Publié le par AFP/Françoise BACHELET

Décès de l’éditeur et écrivain François Maspero 

L’éditeur et écrivain François Maspero, engagé à gauche et patron d’une librairie qui fut dans le Paris des années 60 et 70 un haut lieu de la culture contestataire, est décédé samedi à l’âge de 83 ans, a-t-on appris lundi auprès de son éditeur, Le Seuil.

François Maspero, également journaliste et traducteur de nombreux auteurs espagnols, avait créé sa propre maison d’édition en 1959, cédée pour devenir La Découverte. Selon l’un de ses proches, Marcel-Francis Kahn, s’exprimant sur le site de Mediapart, l’intellectuel est "mort chez lui" samedi.

"C’est une grande figure de la littérature engagée, un immense intellectuel qui disparaît. Avec lui, l’édition politique perd un de ses symboles", a commenté dans un communiqué la ministre de la Culture, Fleur Pellerin.

Petit-fils de l’égyptologue Gaston Maspero et fils du sinologue Henri Maspero, professeur au Collège de France, François Maspero naît à Paris le 19 janvier 1932. Sa jeunesse est marquée par la guerre: en 1944, son père décède à Buchenwald, dont on célébrait ce samedi le 70e anniversaire de la libération, et son frère aîné est tué en France par les Allemands.

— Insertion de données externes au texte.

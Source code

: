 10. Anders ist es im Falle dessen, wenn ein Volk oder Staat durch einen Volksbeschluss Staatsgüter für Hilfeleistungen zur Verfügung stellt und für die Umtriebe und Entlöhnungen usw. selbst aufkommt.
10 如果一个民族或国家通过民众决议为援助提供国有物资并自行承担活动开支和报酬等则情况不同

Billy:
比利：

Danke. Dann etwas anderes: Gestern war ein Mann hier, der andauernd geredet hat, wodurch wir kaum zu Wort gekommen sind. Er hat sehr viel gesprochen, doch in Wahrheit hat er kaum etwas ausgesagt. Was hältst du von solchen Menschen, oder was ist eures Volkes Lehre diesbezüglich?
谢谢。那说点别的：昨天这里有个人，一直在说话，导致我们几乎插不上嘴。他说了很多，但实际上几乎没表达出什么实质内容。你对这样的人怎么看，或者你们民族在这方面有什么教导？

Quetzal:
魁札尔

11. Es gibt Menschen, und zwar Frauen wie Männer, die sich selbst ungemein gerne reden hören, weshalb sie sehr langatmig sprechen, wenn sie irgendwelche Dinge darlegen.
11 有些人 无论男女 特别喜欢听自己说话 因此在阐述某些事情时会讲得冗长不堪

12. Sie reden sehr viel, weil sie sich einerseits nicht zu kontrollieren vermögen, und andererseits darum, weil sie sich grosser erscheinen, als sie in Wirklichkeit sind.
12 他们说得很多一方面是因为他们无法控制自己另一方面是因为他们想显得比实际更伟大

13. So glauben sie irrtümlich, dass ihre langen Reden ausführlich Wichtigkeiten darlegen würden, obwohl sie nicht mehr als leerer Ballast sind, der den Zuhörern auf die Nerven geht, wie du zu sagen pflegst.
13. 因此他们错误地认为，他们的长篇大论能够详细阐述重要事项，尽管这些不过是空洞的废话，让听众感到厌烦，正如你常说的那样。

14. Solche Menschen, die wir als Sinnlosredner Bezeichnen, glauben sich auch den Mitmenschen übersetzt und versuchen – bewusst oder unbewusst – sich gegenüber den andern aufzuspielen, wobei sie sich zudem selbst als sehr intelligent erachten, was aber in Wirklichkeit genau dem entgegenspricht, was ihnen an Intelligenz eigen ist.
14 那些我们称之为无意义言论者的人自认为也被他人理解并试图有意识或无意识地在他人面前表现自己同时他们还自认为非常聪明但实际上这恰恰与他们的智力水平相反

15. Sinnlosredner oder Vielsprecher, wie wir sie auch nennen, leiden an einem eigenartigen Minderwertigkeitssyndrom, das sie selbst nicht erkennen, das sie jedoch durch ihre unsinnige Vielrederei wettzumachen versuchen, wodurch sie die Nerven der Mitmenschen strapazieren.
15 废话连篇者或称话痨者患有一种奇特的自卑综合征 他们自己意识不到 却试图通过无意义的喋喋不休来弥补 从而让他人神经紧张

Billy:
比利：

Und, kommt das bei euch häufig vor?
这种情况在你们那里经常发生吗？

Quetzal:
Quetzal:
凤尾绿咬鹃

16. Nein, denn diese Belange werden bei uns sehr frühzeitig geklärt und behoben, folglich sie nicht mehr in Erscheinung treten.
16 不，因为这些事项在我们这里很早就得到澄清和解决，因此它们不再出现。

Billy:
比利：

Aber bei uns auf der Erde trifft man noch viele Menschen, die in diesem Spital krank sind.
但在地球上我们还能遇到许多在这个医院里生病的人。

En 1955, sans diplôme, il devient libraire dans le Quartier latin. Quatre ans plus tard, il crée les éditions Maspero, publiant des textes sur la guerre d’Algérie, la contestation du stalinisme, le sous-développement ou le néocolonialisme. Des auteurs comme Frantz Fanon, Louis Althusser, John Berger, Jean-Pierre Vernant, Pierre Vidal-Naquet, Yves Lacoste, Yannis Ritsos, Tahar Ben Jelloun, Nazim Hikmet, ont écrit chez Maspero qui a publié le best-seller "Libres Enfants de Summerhill" (1970), d’Alexander Sutherland Neill.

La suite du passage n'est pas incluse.